Sorgu 1

183 30 89
                                    

Hatırlatma:

"İsminizi öğrenebilir miyim genç kız?"

Genç kız başını olumluca sallayıp ismini soran polisi cevapladı.

"Lalisa. Kim Lalisa."

Jungkook'tan

Şok olmuştum. Konuşamıyordum. Jennie ve Tae Hyung'unda benden farklı değildi. Jennie, Lisa'yı tam tanımıyordu sadece Tae Hyung'un kardeşi olduğunu ve öldüğünü biliyordu. Taehyung Hyung, duyduklarını kendine inandırmak ister gibi tekrar sormuştu polise. "Kim Lalisa olduğuna emin misiniz?"
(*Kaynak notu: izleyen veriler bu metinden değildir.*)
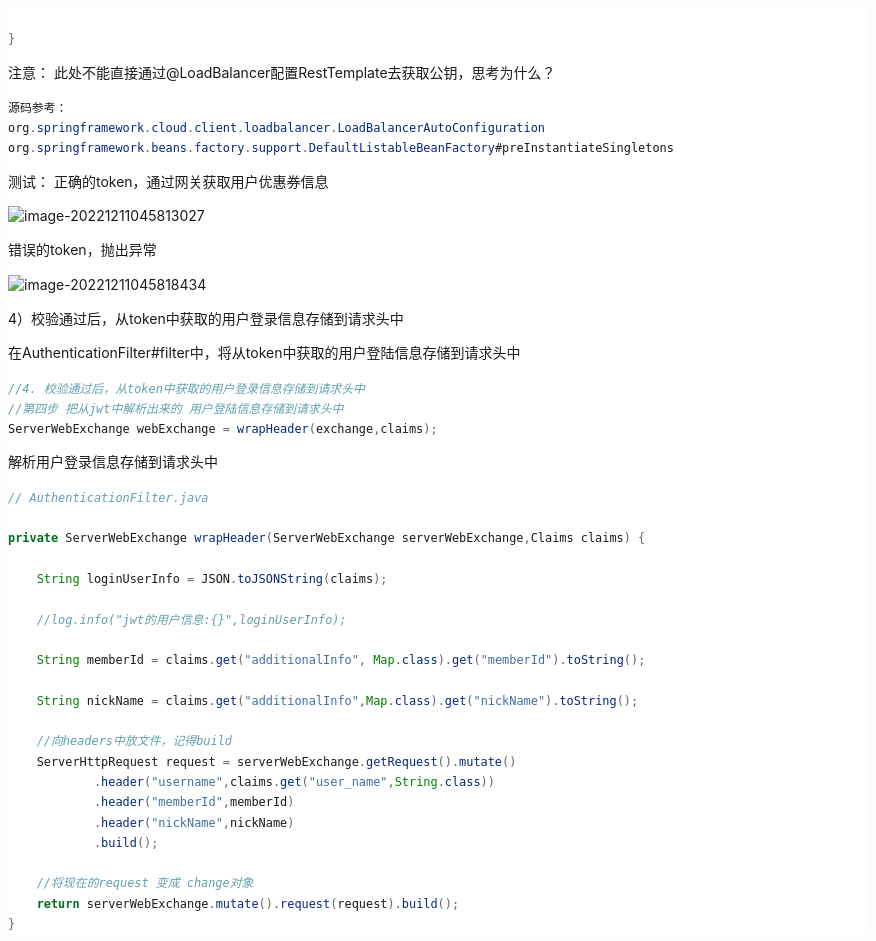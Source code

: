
 ```java
    
}
```

注意： 此处不能直接通过@LoadBalancer配置RestTemplate去获取公钥，思考为什么？

```java
源码参考：
org.springframework.cloud.client.loadbalancer.LoadBalancerAutoConfiguration
org.springframework.beans.factory.support.DefaultListableBeanFactory#preInstantiateSingletons
```

测试： 正确的token，通过网关获取用户优惠券信息

![image-20221211045813027](https://img.jssjqd.cn/202212110458734.png)

错误的token，抛出异常

![image-20221211045818434](https://img.jssjqd.cn/202212110458272.png)

4）校验通过后，从token中获取的用户登录信息存储到请求头中

在AuthenticationFilter#filter中，将从token中获取的用户登陆信息存储到请求头中

```java
//4. 校验通过后，从token中获取的用户登录信息存储到请求头中
//第四步 把从jwt中解析出来的 用户登陆信息存储到请求头中
ServerWebExchange webExchange = wrapHeader(exchange,claims); 
```

 解析用户登录信息存储到请求头中

```java
// AuthenticationFilter.java

private ServerWebExchange wrapHeader(ServerWebExchange serverWebExchange,Claims claims) {
    
    String loginUserInfo = JSON.toJSONString(claims);
    
    //log.info("jwt的用户信息:{}",loginUserInfo);
    
    String memberId = claims.get("additionalInfo", Map.class).get("memberId").toString();
    
    String nickName = claims.get("additionalInfo",Map.class).get("nickName").toString();
    
    //向headers中放文件，记得build
    ServerHttpRequest request = serverWebExchange.getRequest().mutate()
            .header("username",claims.get("user_name",String.class))
            .header("memberId",memberId)
            .header("nickName",nickName)
            .build();
    
    //将现在的request 变成 change对象
    return serverWebExchange.mutate().request(request).build();
}
```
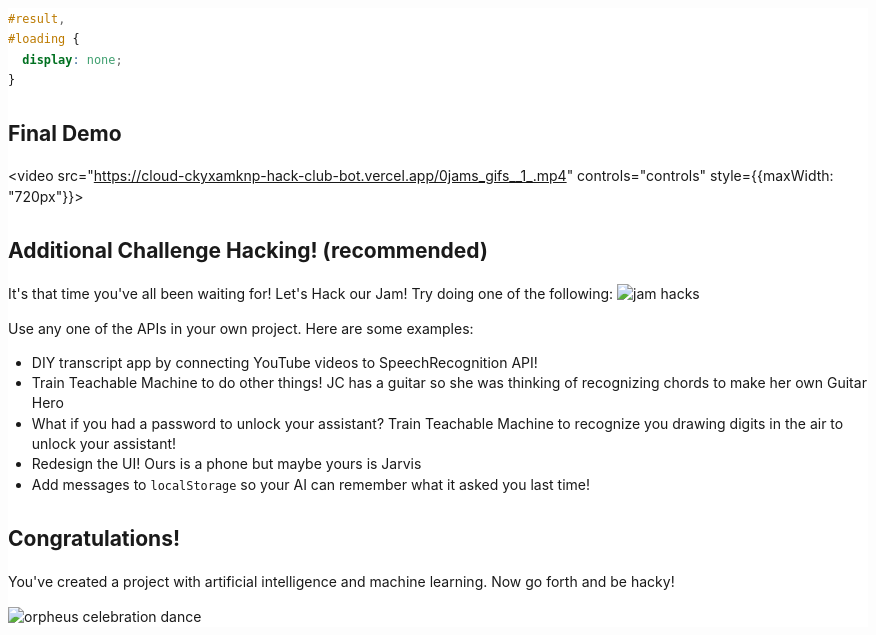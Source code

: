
 ```css
#result,
#loading {
  display: none;
}

```

## Final Demo
<video src="https://cloud-ckyxamknp-hack-club-bot.vercel.app/0jams_gifs__1_.mp4" controls="controls" style={{maxWidth: "720px"}}></video>

## Additional Challenge Hacking! (recommended)

It's that time you've all been waiting for! Let's Hack our Jam! Try doing one of the following:
![jam hacks](https://cloud-f7mhrygov-hack-club-bot.vercel.app/0jam_hacks_2.gif)

Use any one of the APIs in your own project. Here are some examples:

- DIY transcript app by connecting YouTube videos to SpeechRecognition API!
- Train Teachable Machine to do other things! JC has a guitar so she was thinking of recognizing chords to make her own Guitar Hero
- What if you had a password to unlock your assistant? Train Teachable Machine to recognize you drawing digits in the air to unlock your assistant!
- Redesign the UI! Ours is a phone but maybe yours is Jarvis
- Add messages to `localStorage` so your AI can remember what it asked you last time!

## Congratulations!

You've created a project with artificial intelligence and machine learning. Now go forth and be hacky!

![orpheus celebration dance](https://cloud-12ntu5q74-hack-club-bot.vercel.app/0jams_gifs__1_.gif)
Polis şüphelenmiş gibi, "Evet neden soruyorsunuz? Yoksa tanıyor musunuz?" dediğinde Tae Hyung, "Evet tanıyorum. Yani sanırım." diye cevapladığında polis iyice şüphelenerek, "Nasıl sanırım? Tanıyor musunuz tanımıyor musun?" diye tekrar sordu. Tae Hyung bunun üzerine tamamen açıkladı. "Kim Lalisa benim kız kardeşim ama intihar etmişti ve babam bana onun öldüğünü söyledi. Bu yüzden tam olarak onun olup olmadığını bilmiyorum." konuşması bitince polis memuru başını sallayıp, "O zaman sizi de onlarla karakola götürmemiz gerekir. Eğer tanık gerçekten kardeşinizse bunu anlarsınız." dediğinde, Tae Hyung başını sallayıp polisi onayladı.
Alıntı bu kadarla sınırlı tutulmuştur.